-- INPUT FOR THIS TASK --

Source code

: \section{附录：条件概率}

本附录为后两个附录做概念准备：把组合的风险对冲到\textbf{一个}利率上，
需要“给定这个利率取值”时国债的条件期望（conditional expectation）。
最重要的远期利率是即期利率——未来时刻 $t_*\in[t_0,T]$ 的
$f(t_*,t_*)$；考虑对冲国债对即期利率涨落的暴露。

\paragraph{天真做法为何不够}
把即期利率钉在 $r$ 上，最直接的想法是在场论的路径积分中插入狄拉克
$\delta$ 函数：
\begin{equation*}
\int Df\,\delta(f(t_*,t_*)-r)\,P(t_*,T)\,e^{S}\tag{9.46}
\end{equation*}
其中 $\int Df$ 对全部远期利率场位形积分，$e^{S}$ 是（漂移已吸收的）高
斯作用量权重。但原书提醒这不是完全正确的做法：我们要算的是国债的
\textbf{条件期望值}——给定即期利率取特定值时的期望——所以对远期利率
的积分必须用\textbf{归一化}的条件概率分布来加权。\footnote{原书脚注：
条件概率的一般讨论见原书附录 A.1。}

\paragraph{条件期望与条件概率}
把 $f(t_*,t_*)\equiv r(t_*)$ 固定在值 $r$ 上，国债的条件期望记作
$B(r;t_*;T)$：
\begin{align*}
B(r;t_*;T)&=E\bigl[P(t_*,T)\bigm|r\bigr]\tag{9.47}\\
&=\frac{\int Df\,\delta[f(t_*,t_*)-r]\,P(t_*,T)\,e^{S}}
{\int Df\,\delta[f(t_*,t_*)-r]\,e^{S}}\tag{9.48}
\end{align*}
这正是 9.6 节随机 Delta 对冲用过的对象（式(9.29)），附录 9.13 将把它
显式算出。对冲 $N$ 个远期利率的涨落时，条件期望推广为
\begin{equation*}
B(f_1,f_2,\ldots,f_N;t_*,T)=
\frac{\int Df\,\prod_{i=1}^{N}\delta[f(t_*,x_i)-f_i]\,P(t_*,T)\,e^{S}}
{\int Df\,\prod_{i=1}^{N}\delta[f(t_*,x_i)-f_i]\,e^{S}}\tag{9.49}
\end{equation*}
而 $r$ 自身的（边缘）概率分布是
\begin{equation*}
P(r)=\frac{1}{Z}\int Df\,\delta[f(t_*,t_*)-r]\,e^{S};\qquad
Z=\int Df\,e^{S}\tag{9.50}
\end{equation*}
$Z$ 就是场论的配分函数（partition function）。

-- AIM OF THE EXERCISE --
The whole listing above is to be restated word for word.

-- WRITTEN SOLUTION --
Source code

: \section{附录：条件概率}

本附录为后两个附录做概念准备：把组合的风险对冲到\textbf{一个}利率上，
需要“给定这个利率取值”时国债的条件期望（conditional expectation）。
最重要的远期利率是即期利率——未来时刻 $t_*\in[t_0,T]$ 的
$f(t_*,t_*)$；考虑对冲国债对即期利率涨落的暴露。

\paragraph{天真做法为何不够}
把即期利率钉在 $r$ 上，最直接的想法是在场论的路径积分中插入狄拉克
$\delta$ 函数：
\begin{equation*}
\int Df\,\delta(f(t_*,t_*)-r)\,P(t_*,T)\,e^{S}\tag{9.46}
\end{equation*}
其中 $\int Df$ 对全部远期利率场位形积分，$e^{S}$ 是（漂移已吸收的）高
斯作用量权重。但原书提醒这不是完全正确的做法：我们要算的是国债的
\textbf{条件期望值}——给定即期利率取特定值时的期望——所以对远期利率
的积分必须用\textbf{归一化}的条件概率分布来加权。\footnote{原书脚注：
条件概率的一般讨论见原书附录 A.1。}

\paragraph{条件期望与条件概率}
把 $f(t_*,t_*)\equiv r(t_*)$ 固定在值 $r$ 上，国债的条件期望记作
$B(r;t_*;T)$：
\begin{align*}
B(r;t_*;T)&=E\bigl[P(t_*,T)\bigm|r\bigr]\tag{9.47}\\
&=\frac{\int Df\,\delta[f(t_*,t_*)-r]\,P(t_*,T)\,e^{S}}
{\int Df\,\delta[f(t_*,t_*)-r]\,e^{S}}\tag{9.48}
\end{align*}
这正是 9.6 节随机 Delta 对冲用过的对象（式(9.29)），附录 9.13 将把它
显式算出。对冲 $N$ 个远期利率的涨落时，条件期望推广为
\begin{equation*}
B(f_1,f_2,\ldots,f_N;t_*,T)=
\frac{\int Df\,\prod_{i=1}^{N}\delta[f(t_*,x_i)-f_i]\,P(t_*,T)\,e^{S}}
{\int Df\,\prod_{i=1}^{N}\delta[f(t_*,x_i)-f_i]\,e^{S}}\tag{9.49}
\end{equation*}
而 $r$ 自身的（边缘）概率分布是
\begin{equation*}
P(r)=\frac{1}{Z}\int Df\,\delta[f(t_*,t_*)-r]\,e^{S};\qquad
Z=\int Df\,e^{S}\tag{9.50}
\end{equation*}
$Z$ 就是场论的配分函数（partition function）。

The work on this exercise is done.